(PROBLEM REQUIREMENTS):
Lines below that hold the word "label" must be copied in full.
>>>
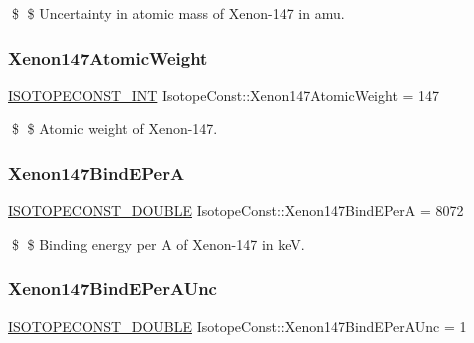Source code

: \$ \$ Uncertainty in atomic mass of Xenon-\/147 in amu. \mbox{\label{group___isotope_const-_xenon-_xe147_ga61a449ca5933362c6cceae5045a863a5}} 
\subsubsection{\texorpdfstring{Xenon147\+Atomic\+Weight}{Xenon147AtomicWeight}}
{\footnotesize\ttfamily \mbox{\hyperlink{group___isotope_const-_macros_ga5f18360b3e99483a35c32d789e62621c}{I\+S\+O\+T\+O\+P\+E\+C\+O\+N\+S\+T\+\_\+\+I\+NT}} Isotope\+Const\+::\+Xenon147\+Atomic\+Weight = 147}

\$ \$ Atomic weight of Xenon-\/147. \mbox{\label{group___isotope_const-_xenon-_xe147_gaac54bed45adaab29ce676cdcb024c10b}} 
\subsubsection{\texorpdfstring{Xenon147\+Bind\+E\+PerA}{Xenon147BindEPerA}}
{\footnotesize\ttfamily \mbox{\hyperlink{group___isotope_const-_macros_ga8f45a7272ce02c0b4c65c44636ed719a}{I\+S\+O\+T\+O\+P\+E\+C\+O\+N\+S\+T\+\_\+\+D\+O\+U\+B\+LE}} Isotope\+Const\+::\+Xenon147\+Bind\+E\+PerA = 8072}

\$ \$ Binding energy per A of Xenon-\/147 in keV. \mbox{\label{group___isotope_const-_xenon-_xe147_ga9951bdfbca347b64f1ca072dada435bd}} 
\subsubsection{\texorpdfstring{Xenon147\+Bind\+E\+Per\+A\+Unc}{Xenon147BindEPerAUnc}}
{\footnotesize\ttfamily \mbox{\hyperlink{group___isotope_const-_macros_ga8f45a7272ce02c0b4c65c44636ed719a}{I\+S\+O\+T\+O\+P\+E\+C\+O\+N\+S\+T\+\_\+\+D\+O\+U\+B\+LE}} Isotope\+Const\+::\+Xenon147\+Bind\+E\+Per\+A\+Unc = 1}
<<<
(TASK ANSWER):
: \$ \$ Uncertainty in atomic mass of Xenon-\/147 in amu. \mbox{\label{group___isotope_const-_xenon-_xe147_ga61a449ca5933362c6cceae5045a863a5}} 
\$ \$ Atomic weight of Xenon-\/147. \mbox{\label{group___isotope_const-_xenon-_xe147_gaac54bed45adaab29ce676cdcb024c10b}} 
\$ \$ Binding energy per A of Xenon-\/147 in keV. \mbox{\label{group___isotope_const-_xenon-_xe147_ga9951bdfbca347b64f1ca072dada435bd}} 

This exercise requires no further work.